### [Extracted data]

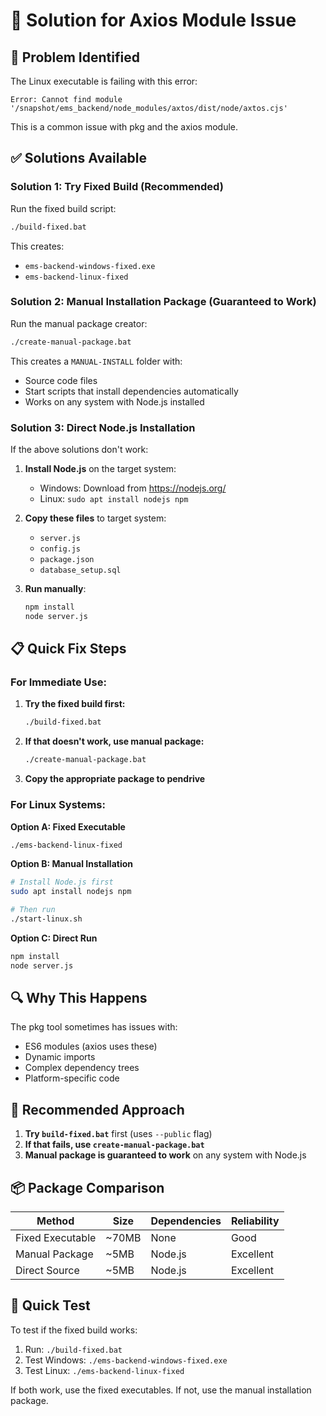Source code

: # 🔧 Solution for Axios Module Issue

## 🚨 Problem Identified

The Linux executable is failing with this error:
```
Error: Cannot find module '/snapshot/ems_backend/node_modules/axtos/dist/node/axtos.cjs'
```

This is a common issue with pkg and the axios module.

## ✅ Solutions Available

### **Solution 1: Try Fixed Build (Recommended)**

Run the fixed build script:
```bash
./build-fixed.bat
```

This creates:
- `ems-backend-windows-fixed.exe`
- `ems-backend-linux-fixed`

### **Solution 2: Manual Installation Package (Guaranteed to Work)**

Run the manual package creator:
```bash
./create-manual-package.bat
```

This creates a `MANUAL-INSTALL` folder with:
- Source code files
- Start scripts that install dependencies automatically
- Works on any system with Node.js installed

### **Solution 3: Direct Node.js Installation**

If the above solutions don't work:

1. **Install Node.js** on the target system:
   - Windows: Download from https://nodejs.org/
   - Linux: `sudo apt install nodejs npm`

2. **Copy these files** to target system:
   - `server.js`
   - `config.js`
   - `package.json`
   - `database_setup.sql`

3. **Run manually**:
   ```bash
   npm install
   node server.js
   ```

## 📋 Quick Fix Steps

### **For Immediate Use:**

1. **Try the fixed build first:**
   ```bash
   ./build-fixed.bat
   ```

2. **If that doesn't work, use manual package:**
   ```bash
   ./create-manual-package.bat
   ```

3. **Copy the appropriate package to pendrive**

### **For Linux Systems:**

**Option A: Fixed Executable**
```bash
./ems-backend-linux-fixed
```

**Option B: Manual Installation**
```bash
# Install Node.js first
sudo apt install nodejs npm

# Then run
./start-linux.sh
```

**Option C: Direct Run**
```bash
npm install
node server.js
```

## 🔍 Why This Happens

The pkg tool sometimes has issues with:
- ES6 modules (axios uses these)
- Dynamic imports
- Complex dependency trees
- Platform-specific code

## 🎯 Recommended Approach

1. **Try `build-fixed.bat`** first (uses `--public` flag)
2. **If that fails, use `create-manual-package.bat`**
3. **Manual package is guaranteed to work** on any system with Node.js

## 📦 Package Comparison

| Method | Size | Dependencies | Reliability |
|--------|------|--------------|-------------|
| Fixed Executable | ~70MB | None | Good |
| Manual Package | ~5MB | Node.js | Excellent |
| Direct Source | ~5MB | Node.js | Excellent |

## 🚀 Quick Test

To test if the fixed build works:

1. Run: `./build-fixed.bat`
2. Test Windows: `./ems-backend-windows-fixed.exe`
3. Test Linux: `./ems-backend-linux-fixed`

If both work, use the fixed executables.
If not, use the manual installation package. 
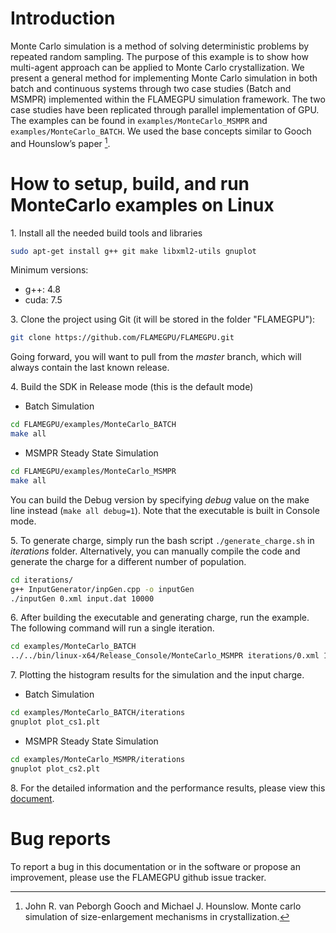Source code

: # Introduction

Monte Carlo simulation is a method of solving deterministic problems by repeated random sampling. The purpose of this example is to show how multi-agent approach can be applied to Monte Carlo crystallization. We present a general method for implementing Monte Carlo simulation in both batch and continuous systems through two case studies (Batch and MSMPR) implemented within the FLAMEGPU simulation framework. The two case studies have been replicated through parallel implementation of GPU. The examples can be found in `examples/MonteCarlo_MSMPR` and `examples/MonteCarlo_BATCH`. We used the base concepts similar to Gooch and Hounslow’s paper [^1].

# How to setup, build, and run MonteCarlo examples on Linux

1\. Install all the needed build tools and libraries  

```bash
sudo apt-get install g++ git make libxml2-utils gnuplot
```

Minimum versions:
- g++: 4.8
- cuda: 7.5

3\. Clone the project using Git (it will be stored in the folder "FLAMEGPU"):  

```bash
git clone https://github.com/FLAMEGPU/FLAMEGPU.git
```

Going forward, you will want to pull from the _master_ branch, which will always contain the last known release.

4\. Build the SDK in Release mode (this is the default mode)

- Batch Simulation
```bash
cd FLAMEGPU/examples/MonteCarlo_BATCH
make all
```
- MSMPR Steady State Simulation
```bash
cd FLAMEGPU/examples/MonteCarlo_MSMPR
make all
```

You can build the Debug version by specifying _debug_ value on the make line instead (`make all debug=1`). Note that the executable is built in Console mode.

5\. To generate charge, simply run the bash script `./generate_charge.sh` in _iterations_ folder. Alternatively, you can manually compile the code and generate the charge for a different number of population.

```bash
cd iterations/
g++ InputGenerator/inpGen.cpp -o inputGen
./inputGen 0.xml input.dat 10000
```

6\. After building the executable and generating charge, run the example. The following command will run a single iteration. 

```bash
cd examples/MonteCarlo_BATCH
../../bin/linux-x64/Release_Console/MonteCarlo_MSMPR iterations/0.xml 1
```


7\. Plotting the histogram results for the simulation and the input charge.

- Batch Simulation
```bash
cd examples/MonteCarlo_BATCH/iterations
gnuplot plot_cs1.plt
```
- MSMPR Steady State Simulation
```bash
cd examples/MonteCarlo_MSMPR/iterations
gnuplot plot_cs2.plt
```

8\. For the detailed information and the performance results, please view this [document](FLAMEGPU/doc/Notes_on_Monte_Carlo_Simulation.pdf).

# Bug reports

To report a bug in this documentation or in the software or propose an improvement, please use the FLAMEGPU github issue tracker.
[^1]: John R. van Peborgh Gooch and Michael J. Hounslow. Monte carlo simulation of size-enlargement mechanisms in crystallization.
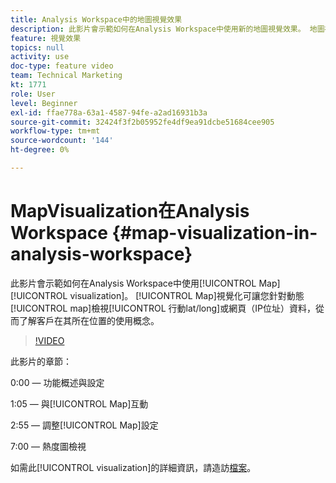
 ```yaml
---
title: Analysis Workspace中的地圖視覺效果
description: 此影片會示範如何在Analysis Workspace中使用新的地圖視覺效果。 地圖視覺效果可讓您根據動態地圖檢視行動（緯度/經度）或網頁（IP位址）資料，讓您了解客戶在其位置環境中的使用方式。
feature: 視覺效果
topics: null
activity: use
doc-type: feature video
team: Technical Marketing
kt: 1771
role: User
level: Beginner
exl-id: ffae778a-63a1-4587-94fe-a2ad16931b3a
source-git-commit: 32424f3f2b05952fe4df9ea91dcbe51684cee905
workflow-type: tm+mt
source-wordcount: '144'
ht-degree: 0%

---
```


#   MapVisualization在Analysis Workspace {#map-visualization-in-analysis-workspace}

此影片會示範如何在Analysis Workspace中使用[!UICONTROL Map] [!UICONTROL visualization]。 [!UICONTROL Map]視覺化可讓您針對動態[!UICONTROL map]檢視[!UICONTROL 行動lat/long]或網頁（IP位址）資料，從而了解客戶在其所在位置的使用概念。

>[!VIDEO](https://video.tv.adobe.com/v/23559/?quality=12)

此影片的章節：

0:00 — 功能概述與設定

1:05 — 與[!UICONTROL Map]互動

2:55 — 調整[!UICONTROL Map]設定

7:00 — 熱度圖檢視

如需此[!UICONTROL visualization]的詳細資訊，請造訪[檔案](https://marketing.adobe.com/resources/help/en_US/analytics/analysis-workspace/map-visualization.html)。
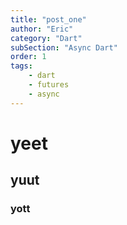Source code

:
 ```yaml
---
title: "post_one"
author: "Eric"
category: "Dart"
subSection: "Async Dart"
order: 1
tags:
    - dart
    - futures
    - async
---
```

# yeet

## yuut

### yott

### [Work required]
Please return all lines from the records that hold the word "files".

### [Result of the task]
- Source code files
2. **Copy these files** to target system:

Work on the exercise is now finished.